# PROBLEM DESCRIPTION
Copy out each line from the material where the word "response" is found.

# GIVEN INFORMATION
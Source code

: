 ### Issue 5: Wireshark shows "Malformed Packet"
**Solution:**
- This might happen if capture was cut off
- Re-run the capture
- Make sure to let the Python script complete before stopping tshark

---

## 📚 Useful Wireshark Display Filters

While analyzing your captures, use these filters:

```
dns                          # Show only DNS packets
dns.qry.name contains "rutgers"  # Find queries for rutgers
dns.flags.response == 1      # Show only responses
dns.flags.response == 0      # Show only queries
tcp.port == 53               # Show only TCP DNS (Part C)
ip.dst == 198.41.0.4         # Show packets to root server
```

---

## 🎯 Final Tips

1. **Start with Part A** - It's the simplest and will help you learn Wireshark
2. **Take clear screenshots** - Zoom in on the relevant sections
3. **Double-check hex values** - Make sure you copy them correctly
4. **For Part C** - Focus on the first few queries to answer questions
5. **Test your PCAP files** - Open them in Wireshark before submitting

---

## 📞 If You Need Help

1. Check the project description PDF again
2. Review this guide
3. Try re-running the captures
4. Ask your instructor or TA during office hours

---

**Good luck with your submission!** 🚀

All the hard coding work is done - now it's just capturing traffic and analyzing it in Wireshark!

# EXERCISE OUTPUT
dns.flags.response == 1      # Show only responses
dns.flags.response == 0      # Show only queries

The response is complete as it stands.